On the other hand, ongoing hotel projects in Ethiopia are also reported to be experiencing difficulties, such as having adequate access to hard currency and lack of prompt services to facilitate Letter of Credit facilities, making it unappealing to travellers.

The report mentions that out of the 21 international hotel projects in the pipeline, almost half have been abandoned, so far. “Difficulty accessing foreign currency in Ethiopia has also led to the delay of many projects. As a result, some projects have been abandoned, which is evident in other real estate assets with skeleton structures visible throughout the city,” David said.  

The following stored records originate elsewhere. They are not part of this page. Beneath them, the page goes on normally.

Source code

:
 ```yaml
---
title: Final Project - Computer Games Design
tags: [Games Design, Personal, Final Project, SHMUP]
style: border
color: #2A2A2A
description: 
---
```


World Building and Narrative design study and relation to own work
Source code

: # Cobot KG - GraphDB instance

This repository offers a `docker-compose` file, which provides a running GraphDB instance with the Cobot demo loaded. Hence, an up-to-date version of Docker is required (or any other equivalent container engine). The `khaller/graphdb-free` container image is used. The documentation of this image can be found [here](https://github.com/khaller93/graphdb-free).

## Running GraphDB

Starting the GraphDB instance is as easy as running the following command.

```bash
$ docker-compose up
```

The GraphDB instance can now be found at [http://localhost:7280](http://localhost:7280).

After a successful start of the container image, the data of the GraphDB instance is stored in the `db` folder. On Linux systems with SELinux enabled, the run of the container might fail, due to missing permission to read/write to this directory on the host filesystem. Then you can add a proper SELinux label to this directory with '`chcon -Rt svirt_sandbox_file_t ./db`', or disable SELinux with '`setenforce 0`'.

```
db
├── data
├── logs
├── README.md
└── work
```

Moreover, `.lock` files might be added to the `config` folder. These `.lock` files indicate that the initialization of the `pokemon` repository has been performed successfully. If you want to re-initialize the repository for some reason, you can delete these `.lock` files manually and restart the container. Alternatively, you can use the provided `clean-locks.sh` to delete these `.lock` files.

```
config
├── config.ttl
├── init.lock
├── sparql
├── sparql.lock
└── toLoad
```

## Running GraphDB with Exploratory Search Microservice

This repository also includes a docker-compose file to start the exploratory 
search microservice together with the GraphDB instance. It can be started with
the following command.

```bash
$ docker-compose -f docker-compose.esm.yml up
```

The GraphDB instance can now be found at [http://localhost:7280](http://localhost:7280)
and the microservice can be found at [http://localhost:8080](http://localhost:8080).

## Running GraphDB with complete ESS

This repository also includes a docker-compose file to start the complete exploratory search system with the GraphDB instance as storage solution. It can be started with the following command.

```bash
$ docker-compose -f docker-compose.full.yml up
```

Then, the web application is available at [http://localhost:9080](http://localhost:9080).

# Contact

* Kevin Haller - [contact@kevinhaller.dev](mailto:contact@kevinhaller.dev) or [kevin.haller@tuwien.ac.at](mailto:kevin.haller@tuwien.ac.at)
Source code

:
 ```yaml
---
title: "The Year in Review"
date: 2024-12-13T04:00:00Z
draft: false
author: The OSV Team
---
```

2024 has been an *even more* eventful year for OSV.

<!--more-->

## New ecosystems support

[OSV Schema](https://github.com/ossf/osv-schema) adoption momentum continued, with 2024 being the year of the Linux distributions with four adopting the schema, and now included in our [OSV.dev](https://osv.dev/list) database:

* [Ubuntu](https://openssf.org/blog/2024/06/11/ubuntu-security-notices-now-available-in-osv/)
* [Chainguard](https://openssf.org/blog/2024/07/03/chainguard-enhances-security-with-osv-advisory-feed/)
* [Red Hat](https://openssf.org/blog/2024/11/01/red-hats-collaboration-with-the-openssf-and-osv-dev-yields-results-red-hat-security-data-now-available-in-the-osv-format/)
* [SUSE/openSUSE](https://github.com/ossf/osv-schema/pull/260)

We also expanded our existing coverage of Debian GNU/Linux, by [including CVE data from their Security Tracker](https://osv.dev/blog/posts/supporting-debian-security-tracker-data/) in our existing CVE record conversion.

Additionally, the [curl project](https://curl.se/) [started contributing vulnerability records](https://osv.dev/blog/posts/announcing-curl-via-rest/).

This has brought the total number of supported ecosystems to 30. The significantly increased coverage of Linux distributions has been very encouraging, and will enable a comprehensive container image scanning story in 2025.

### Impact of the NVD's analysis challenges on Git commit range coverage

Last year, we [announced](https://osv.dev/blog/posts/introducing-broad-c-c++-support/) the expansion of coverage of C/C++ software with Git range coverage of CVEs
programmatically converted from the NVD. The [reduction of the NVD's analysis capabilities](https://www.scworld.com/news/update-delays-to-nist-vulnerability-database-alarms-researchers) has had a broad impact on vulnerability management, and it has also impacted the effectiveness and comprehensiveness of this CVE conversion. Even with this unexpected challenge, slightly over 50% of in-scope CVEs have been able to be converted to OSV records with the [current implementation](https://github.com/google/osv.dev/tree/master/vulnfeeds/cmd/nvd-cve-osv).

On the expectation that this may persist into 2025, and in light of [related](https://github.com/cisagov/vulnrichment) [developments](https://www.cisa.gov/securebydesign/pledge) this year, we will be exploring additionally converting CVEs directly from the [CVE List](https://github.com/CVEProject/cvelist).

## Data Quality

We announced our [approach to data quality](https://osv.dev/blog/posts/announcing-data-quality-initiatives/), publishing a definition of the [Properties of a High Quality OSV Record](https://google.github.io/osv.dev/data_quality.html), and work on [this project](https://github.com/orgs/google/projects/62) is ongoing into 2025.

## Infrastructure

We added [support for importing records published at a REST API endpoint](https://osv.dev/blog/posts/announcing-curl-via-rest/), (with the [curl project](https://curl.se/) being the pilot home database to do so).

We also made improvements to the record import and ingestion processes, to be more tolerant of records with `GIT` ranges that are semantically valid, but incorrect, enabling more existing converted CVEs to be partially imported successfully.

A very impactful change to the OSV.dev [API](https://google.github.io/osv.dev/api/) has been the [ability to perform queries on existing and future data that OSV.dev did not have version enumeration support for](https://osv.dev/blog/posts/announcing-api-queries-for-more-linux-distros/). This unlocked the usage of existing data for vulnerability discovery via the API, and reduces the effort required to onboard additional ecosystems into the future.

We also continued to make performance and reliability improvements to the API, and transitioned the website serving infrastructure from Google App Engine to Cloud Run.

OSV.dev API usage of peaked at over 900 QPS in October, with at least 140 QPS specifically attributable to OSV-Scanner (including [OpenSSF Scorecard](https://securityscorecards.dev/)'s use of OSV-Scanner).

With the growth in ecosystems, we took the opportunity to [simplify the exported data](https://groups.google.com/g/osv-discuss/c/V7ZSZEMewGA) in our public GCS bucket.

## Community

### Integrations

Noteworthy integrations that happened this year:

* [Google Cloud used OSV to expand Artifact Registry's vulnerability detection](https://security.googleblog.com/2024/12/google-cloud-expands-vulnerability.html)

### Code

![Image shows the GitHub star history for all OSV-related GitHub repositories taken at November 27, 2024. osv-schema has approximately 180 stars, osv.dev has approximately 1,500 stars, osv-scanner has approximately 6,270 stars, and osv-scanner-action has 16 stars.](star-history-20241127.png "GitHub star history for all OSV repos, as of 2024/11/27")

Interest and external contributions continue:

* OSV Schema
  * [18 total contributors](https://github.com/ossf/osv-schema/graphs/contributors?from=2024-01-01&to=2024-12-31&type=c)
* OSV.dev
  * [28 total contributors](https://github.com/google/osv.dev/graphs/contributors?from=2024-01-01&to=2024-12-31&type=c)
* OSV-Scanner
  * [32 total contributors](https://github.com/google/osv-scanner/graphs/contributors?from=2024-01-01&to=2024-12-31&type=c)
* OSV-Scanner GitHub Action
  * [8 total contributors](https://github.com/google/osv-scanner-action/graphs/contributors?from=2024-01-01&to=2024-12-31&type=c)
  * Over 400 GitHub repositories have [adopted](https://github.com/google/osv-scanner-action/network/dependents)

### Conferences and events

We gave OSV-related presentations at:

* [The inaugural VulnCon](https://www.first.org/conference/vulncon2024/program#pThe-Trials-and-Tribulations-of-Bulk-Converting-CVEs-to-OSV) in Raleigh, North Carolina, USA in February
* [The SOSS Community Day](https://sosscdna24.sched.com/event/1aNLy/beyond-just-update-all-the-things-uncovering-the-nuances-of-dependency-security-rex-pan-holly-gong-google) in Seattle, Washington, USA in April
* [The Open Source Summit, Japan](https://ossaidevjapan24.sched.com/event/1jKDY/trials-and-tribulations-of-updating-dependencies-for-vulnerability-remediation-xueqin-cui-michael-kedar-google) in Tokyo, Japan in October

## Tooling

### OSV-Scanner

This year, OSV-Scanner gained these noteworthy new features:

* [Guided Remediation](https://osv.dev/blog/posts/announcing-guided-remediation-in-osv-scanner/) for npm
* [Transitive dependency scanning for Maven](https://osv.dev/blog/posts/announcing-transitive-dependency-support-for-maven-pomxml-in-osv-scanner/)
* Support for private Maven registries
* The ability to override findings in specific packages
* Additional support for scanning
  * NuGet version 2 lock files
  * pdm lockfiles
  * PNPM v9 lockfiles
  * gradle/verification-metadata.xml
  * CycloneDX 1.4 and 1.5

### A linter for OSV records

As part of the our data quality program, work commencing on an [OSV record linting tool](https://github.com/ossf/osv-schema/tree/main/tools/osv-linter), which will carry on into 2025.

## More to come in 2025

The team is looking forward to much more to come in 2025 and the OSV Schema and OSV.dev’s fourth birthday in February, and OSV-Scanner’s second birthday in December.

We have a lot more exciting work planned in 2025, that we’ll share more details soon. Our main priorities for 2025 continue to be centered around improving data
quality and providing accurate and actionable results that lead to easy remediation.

Despite the shortcomings in the tourism sector, the long-term prospects seem optimistic, with major face-lifting projects undertaken to be a more appealing destinations. The launch of Unity Park, with the ongoing Beautifying Sheger projects and Entoto Park alongside Mesqel Square’s Renovation, are believed to be significant projects that could uplift the tourism and hospitality sector in Ethiopia.

Welcoming the contents of the report, Neway Berhanu, managing director of Calibra Hospitality Consultancy and Business PLC, told The Reporter that the impacts of COVID-19 and the erratic peace and stability situation has impacted both sectors. According to Neway, the tourism sector has sustained numerous upheavals and concerned parties should work on addressing these factors that substantially impact the sensitive sector.

JLL Group has been active in the Ethiopian market over the years, advising and consulting clients throughout the entire hotel investment lifecycle: from feasibility studies, operator selections, to financial advisory and investment sales. In addition to its offices in the US and South Africa, the firm has representations in Kenya, Morocco and Tunisia.